**Exercise requirements**
Read through the lines below and copy the ones holding the string "with".

--

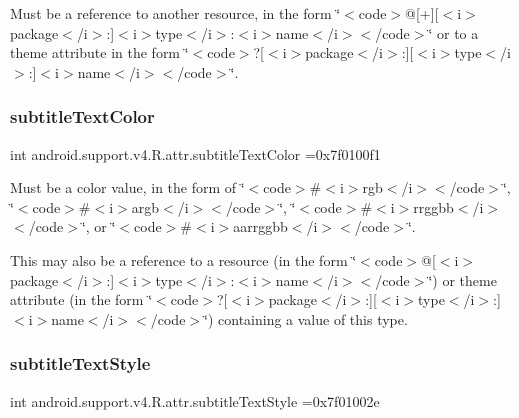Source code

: Must be a reference to another resource, in the form \char`\"{}$<$code$>$@\mbox{[}+\mbox{]}\mbox{[}$<$i$>$package$<$/i$>$\+:\mbox{]}$<$i$>$type$<$/i$>$\+:$<$i$>$name$<$/i$>$$<$/code$>$\char`\"{} or to a theme attribute in the form \char`\"{}$<$code$>$?\mbox{[}$<$i$>$package$<$/i$>$\+:\mbox{]}\mbox{[}$<$i$>$type$<$/i$>$\+:\mbox{]}$<$i$>$name$<$/i$>$$<$/code$>$\char`\"{}. \mbox{\label{classandroid_1_1support_1_1v4_1_1R_1_1attr_a3a89f0ff3e533851db757c20a54dae88}} 
\subsubsection{\texorpdfstring{subtitle\+Text\+Color}{subtitleTextColor}}
{\footnotesize\ttfamily int android.\+support.\+v4.\+R.\+attr.\+subtitle\+Text\+Color =0x7f0100f1\hspace{0.3cm}{\ttfamily [static]}}

Must be a color value, in the form of \char`\"{}$<$code$>$\#$<$i$>$rgb$<$/i$>$$<$/code$>$\char`\"{}, \char`\"{}$<$code$>$\#$<$i$>$argb$<$/i$>$$<$/code$>$\char`\"{}, \char`\"{}$<$code$>$\#$<$i$>$rrggbb$<$/i$>$$<$/code$>$\char`\"{}, or \char`\"{}$<$code$>$\#$<$i$>$aarrggbb$<$/i$>$$<$/code$>$\char`\"{}. 

This may also be a reference to a resource (in the form \char`\"{}$<$code$>$@\mbox{[}$<$i$>$package$<$/i$>$\+:\mbox{]}$<$i$>$type$<$/i$>$\+:$<$i$>$name$<$/i$>$$<$/code$>$\char`\"{}) or theme attribute (in the form \char`\"{}$<$code$>$?\mbox{[}$<$i$>$package$<$/i$>$\+:\mbox{]}\mbox{[}$<$i$>$type$<$/i$>$\+:\mbox{]}$<$i$>$name$<$/i$>$$<$/code$>$\char`\"{}) containing a value of this type. \mbox{\label{classandroid_1_1support_1_1v4_1_1R_1_1attr_a13ed407cca47c2a56528aa612128ea4c}} 
\subsubsection{\texorpdfstring{subtitle\+Text\+Style}{subtitleTextStyle}}
{\footnotesize\ttfamily int android.\+support.\+v4.\+R.\+attr.\+subtitle\+Text\+Style =0x7f01002e\hspace{0.3cm}{\ttfamily [static]}}

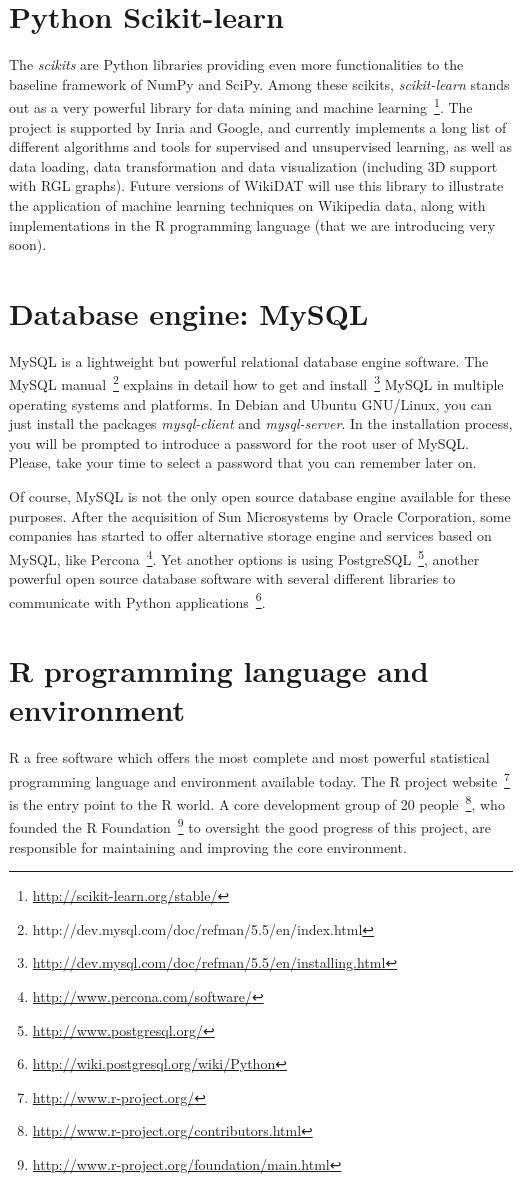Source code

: \section{Python Scikit-learn}
The \textit{scikits} are Python libraries providing even more functionalities to
the baseline framework of NumPy and SciPy. Among these scikits, \textit{scikit-learn}
stands out as a very powerful library for data mining and machine 
learning~\footnote{\url{http://scikit-learn.org/stable/}}. The project is supported
by Inria and Google, and currently implements a long list of different algorithms
and tools for supervised and unsupervised learning, as well as data loading, data
transformation and data visualization (including 3D support with RGL graphs).
Future versions of WikiDAT will use this library to illustrate the application of
machine learning techniques on Wikipedia data, along with implementations in the
R programming language (that we are introducing very soon).

\section{Database engine: MySQL}
MySQL is a lightweight but powerful relational database engine software. The 
MySQL manual~\footnote{\url{}http://dev.mysql.com/doc/refman/5.5/en/index.html} 
explains in detail how to get and 
install~\footnote{\url{http://dev.mysql.com/doc/refman/5.5/en/installing.html}} 
MySQL in multiple operating systems and platforms.
In Debian and Ubuntu GNU/Linux, you can just install the packages \textit{mysql-client} 
and \textit{mysql-server}. In the installation process, you will be prompted to introduce 
a password for the root user of MySQL. Please, take your time to select a 
password that you can remember later on.

Of course, MySQL is not the only open source database engine available for these
purposes. After the acquisition of Sun Microsystems by Oracle Corporation, some
companies has started to offer alternative storage engine and services based
on MySQL, like Percona~\footnote{\url{http://www.percona.com/software/}}. Yet
another options is using PostgreSQL~\footnote{\url{http://www.postgresql.org/}},
another powerful open source database software with several different libraries
to communicate with Python applications~\footnote{\url{http://wiki.postgresql.org/wiki/Python}}. 

\section{R programming language and environment}
R a free software which offers the most complete and most powerful statistical 
programming language and environment available today. The R project website~\footnote{\url{http://www.r-project.org/}} is 
the entry point to the R world. A core development group of 20 people~\footnote{\url{http://www.r-project.org/contributors.html}}, who 
founded the R Foundation~\footnote{\url{http://www.r-project.org/foundation/main.html}} to oversight the good progress of this project, are 
responsible for maintaining and improving the core environment.

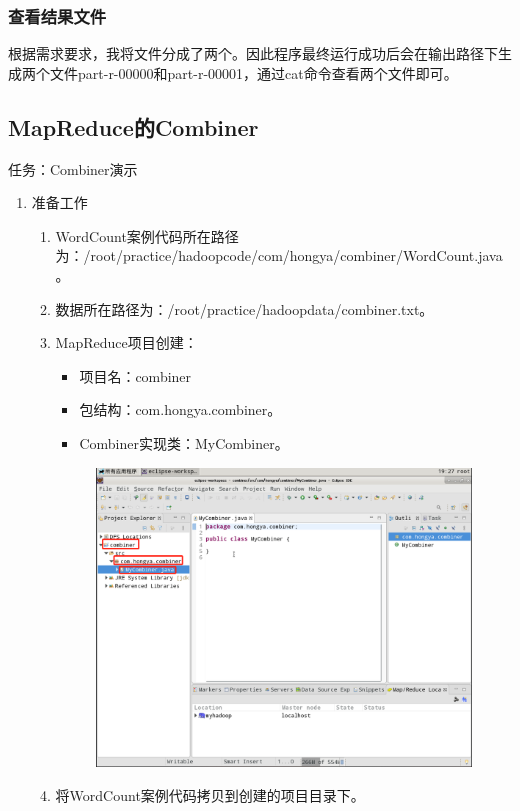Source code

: \documentclass {article}
\begin{document}
			\subsubsection{查看结果文件}
				根据需求要求，我将文件分成了两个。因此程序最终运行成功后会在输出路径下生成两个文件part-r-00000和part-r-00001，通过cat命令查看两个文件即可。
				
		\subsection{MapReduce的Combiner}
			任务：Combiner演示
				\begin{enumerate}
					\item 准备工作
					\begin{enumerate}
						\item WordCount案例代码所在路径为：/root/practice/hadoopcode/com/hongya/combiner/WordCount.java。
						\item 数据所在路径为：/root/practice/hadoopdata/combiner.txt。
						\item MapReduce项目创建：
						\begin{itemize}
							\item 项目名：combiner
							\item 包结构：com.hongya.combiner。
							\item Combiner实现类：MyCombiner。
						\end{itemize}
						\begin{figure}[H]
							\centering
							\includegraphics[width=4.5in]{figures/fig15.jpg}
						\end{figure}
					
						\item 将WordCount案例代码拷贝到创建的项目目录下。
					\end{enumerate}
				

\end{enumerate}
\end{document}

--

**Reply**
transformation and data visualization (including 3D support with RGL graphs).
machine learning techniques on Wikipedia data, along with implementations in the
another powerful open source database software with several different libraries
to communicate with Python applications~\footnote{\url{http://wiki.postgresql.org/wiki/Python}}. 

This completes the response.